Stored records:
::::::::::

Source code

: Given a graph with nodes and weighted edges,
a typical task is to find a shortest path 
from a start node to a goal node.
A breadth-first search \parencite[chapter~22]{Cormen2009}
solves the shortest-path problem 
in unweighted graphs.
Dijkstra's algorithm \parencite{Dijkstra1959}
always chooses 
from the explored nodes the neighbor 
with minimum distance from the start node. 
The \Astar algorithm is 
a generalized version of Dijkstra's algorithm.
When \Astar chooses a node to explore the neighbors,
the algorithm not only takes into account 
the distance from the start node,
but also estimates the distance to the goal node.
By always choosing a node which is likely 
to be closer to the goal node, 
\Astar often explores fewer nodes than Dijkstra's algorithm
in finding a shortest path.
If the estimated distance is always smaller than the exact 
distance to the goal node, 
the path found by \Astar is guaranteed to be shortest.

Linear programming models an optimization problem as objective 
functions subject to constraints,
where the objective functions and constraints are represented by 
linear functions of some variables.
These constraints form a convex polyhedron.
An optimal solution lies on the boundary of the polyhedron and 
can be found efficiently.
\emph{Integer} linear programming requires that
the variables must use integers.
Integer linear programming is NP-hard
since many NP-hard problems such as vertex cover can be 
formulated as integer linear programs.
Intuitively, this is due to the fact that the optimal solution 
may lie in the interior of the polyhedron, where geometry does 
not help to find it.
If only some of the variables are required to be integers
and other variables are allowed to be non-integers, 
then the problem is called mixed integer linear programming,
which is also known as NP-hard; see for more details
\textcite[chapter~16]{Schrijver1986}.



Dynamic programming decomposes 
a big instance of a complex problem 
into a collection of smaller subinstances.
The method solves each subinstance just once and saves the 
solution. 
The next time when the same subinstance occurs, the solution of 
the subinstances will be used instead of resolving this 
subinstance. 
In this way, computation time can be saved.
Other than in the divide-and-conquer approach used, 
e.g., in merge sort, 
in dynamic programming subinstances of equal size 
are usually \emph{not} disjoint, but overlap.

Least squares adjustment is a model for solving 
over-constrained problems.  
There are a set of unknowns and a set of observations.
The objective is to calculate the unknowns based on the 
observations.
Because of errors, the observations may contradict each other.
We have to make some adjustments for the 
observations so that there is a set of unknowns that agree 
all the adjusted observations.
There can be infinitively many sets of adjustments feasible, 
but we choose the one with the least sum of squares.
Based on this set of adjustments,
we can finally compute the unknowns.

::::::::::

# Exercise directions
Read the entries above, then pull out the lines that include "with".

# Answer section
: Given a graph with nodes and weighted edges,
with minimum distance from the start node. 
but we choose the one with the least sum of squares.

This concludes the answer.